It’s the birthday of Emily Brontë (1818-1848, #diedtooyoung), whose single novel, Wuthering Heights (1847), is considered one of the greatest novels in the English language.
Emily Jane Brontë was born in the parsonage at Thornton in Yorkshire, the fifth of six children, but the family moved to Haworth in 1820 when their father became rector there. Haworth was located in the bleak bleak moors of middle England, and accordingly their mother died the next year. In 1824, the four older daughters were sent off to school at the Clergy Daughters’ School in Lancashire, which was exactly as much fun as it sounds; the rooms were cold and the food was iffy, and the two eldest, Maria and Elizabeth, came down with tuberculosis. They died at home in 1825 and their father yanked Emily and Charlotte out of school and brought them home as well, and after that it was all about homeschooling.
(Spoiler alert: don’t get fond of anyone in this family.)

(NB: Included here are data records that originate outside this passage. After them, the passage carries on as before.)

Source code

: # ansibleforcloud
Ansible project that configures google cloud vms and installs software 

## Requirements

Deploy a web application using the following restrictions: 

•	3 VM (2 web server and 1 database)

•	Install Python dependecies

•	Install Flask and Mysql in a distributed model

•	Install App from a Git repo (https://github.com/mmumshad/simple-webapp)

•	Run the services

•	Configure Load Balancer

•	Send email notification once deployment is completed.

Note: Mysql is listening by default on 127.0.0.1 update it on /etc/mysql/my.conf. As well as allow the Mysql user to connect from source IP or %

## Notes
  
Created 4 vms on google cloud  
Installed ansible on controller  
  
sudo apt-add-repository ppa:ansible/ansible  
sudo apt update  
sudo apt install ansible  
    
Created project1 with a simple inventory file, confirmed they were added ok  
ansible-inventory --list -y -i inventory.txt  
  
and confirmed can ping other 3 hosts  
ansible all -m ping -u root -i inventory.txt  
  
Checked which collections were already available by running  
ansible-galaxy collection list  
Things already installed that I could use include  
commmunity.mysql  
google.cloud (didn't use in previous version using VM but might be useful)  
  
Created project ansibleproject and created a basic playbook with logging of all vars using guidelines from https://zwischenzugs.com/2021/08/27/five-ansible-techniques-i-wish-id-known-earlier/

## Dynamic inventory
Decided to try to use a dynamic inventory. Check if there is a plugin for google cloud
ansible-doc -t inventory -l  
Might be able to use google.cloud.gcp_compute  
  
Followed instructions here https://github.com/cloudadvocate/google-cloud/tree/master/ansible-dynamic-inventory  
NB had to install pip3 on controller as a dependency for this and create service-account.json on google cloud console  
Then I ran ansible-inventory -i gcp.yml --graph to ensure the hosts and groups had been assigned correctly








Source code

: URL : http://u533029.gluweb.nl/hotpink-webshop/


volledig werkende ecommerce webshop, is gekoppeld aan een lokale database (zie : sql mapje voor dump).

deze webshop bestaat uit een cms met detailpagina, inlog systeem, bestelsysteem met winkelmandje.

Growing up, Brontë walked with her siblings on the moors, played games, sketched nature, and like that. The Brontë children famously created the imaginary lands of Angria and Gondal, in which many of the characters were motherless or even abandoned. Brontë made her next foray into the outside world in 1835 when she attended a school at Roe Head where Charlotte was teaching, but homesickness drove her home in three months; likewise, she lasted only six months as a teacher herself in 1838 at a school near Halifax. Her final trip from home was in 1842, when she and Charlotte went to Brussels to study in hopes of eventually setting up a girls’ school of their own; this ended when their Aunt Branwell died, and they returned home.
In 1846, Charlotte, Emily, and Anne pseudonymously self-published a volume called Poems by Currer, Ellis and Acton Bell; the work sold two copies. (For those of you unversed in the publication world, those numbers are quite low.) The next year, they each published a novel: Agnes Grey (Anne), Jane Eyre (Charlotte), and Wuthering Heights (Emily). Jane Eyre was a tremendous success, while Wuthering Heights was initially considered savage and coarse. Brontë has since come to be considered perhaps the greatest of the three sisters and the only poetic genius among them.
In 1848, Branwell, the only Brontë brother, died of tuberculosis and alcoholism at 31. Brontë caught a cold at his funeral, which led to tuberculosis, and died three months later at 30. Anne, devastated by her sister’s death and perhaps also a bit of a copycat, died of tuberculosis five months later at 29. Charlotte lived to the ripe old age of 39, dying within a year of her marriage.
Have a determinedly cheerful Tuesday and stay scrupulously honest to the data.